Your goal: Filter the material, keeping only lines with the word "variables".

Data supplied:

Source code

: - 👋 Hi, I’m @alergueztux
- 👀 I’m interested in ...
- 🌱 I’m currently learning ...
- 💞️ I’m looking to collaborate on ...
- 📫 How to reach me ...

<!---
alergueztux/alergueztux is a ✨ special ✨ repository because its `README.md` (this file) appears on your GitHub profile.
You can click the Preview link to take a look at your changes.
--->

==

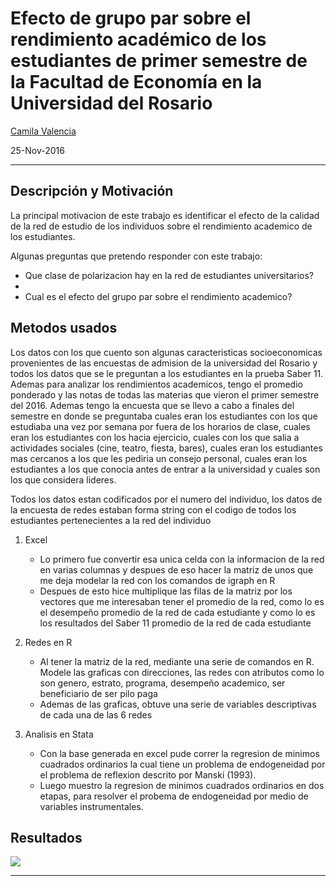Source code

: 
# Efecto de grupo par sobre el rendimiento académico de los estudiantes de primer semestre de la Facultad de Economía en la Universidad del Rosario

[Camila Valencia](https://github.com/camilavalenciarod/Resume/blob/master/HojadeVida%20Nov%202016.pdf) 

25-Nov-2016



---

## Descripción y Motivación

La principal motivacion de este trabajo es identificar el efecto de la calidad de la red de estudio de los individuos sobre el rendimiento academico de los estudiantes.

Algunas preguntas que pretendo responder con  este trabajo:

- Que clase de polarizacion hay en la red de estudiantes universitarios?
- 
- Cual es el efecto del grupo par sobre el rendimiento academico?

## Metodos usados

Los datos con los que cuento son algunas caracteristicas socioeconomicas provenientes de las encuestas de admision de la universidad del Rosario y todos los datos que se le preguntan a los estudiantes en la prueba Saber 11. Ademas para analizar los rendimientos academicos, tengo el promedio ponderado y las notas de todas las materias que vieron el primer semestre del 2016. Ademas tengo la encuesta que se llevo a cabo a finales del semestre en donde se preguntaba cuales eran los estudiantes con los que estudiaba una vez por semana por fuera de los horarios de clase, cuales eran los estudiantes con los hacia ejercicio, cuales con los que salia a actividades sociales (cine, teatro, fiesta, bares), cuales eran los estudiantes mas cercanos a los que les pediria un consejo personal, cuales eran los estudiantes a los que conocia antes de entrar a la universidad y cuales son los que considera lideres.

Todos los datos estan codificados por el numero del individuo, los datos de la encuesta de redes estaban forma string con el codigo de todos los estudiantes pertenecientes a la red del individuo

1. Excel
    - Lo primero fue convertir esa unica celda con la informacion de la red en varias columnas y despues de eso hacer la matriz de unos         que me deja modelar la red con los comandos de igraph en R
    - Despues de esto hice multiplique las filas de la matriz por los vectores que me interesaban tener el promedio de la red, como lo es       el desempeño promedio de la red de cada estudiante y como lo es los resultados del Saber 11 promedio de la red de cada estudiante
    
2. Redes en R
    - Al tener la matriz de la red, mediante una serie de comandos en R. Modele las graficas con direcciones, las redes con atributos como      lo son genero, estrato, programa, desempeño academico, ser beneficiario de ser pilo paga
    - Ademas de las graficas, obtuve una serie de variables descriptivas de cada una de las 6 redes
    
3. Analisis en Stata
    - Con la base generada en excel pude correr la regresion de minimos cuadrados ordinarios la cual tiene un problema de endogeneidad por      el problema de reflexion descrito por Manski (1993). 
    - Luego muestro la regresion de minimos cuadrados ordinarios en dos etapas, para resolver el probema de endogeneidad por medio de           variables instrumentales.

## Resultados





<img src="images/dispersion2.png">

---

--

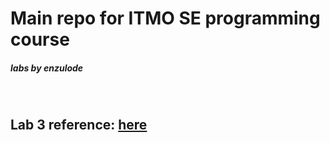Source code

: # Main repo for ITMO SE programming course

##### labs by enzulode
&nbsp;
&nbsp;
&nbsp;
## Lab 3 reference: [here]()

Task output:
    - Ademas de las graficas, obtuve una serie de variables descriptivas de cada una de las 6 redes
    - Luego muestro la regresion de minimos cuadrados ordinarios en dos etapas, para resolver el probema de endogeneidad por medio de           variables instrumentales.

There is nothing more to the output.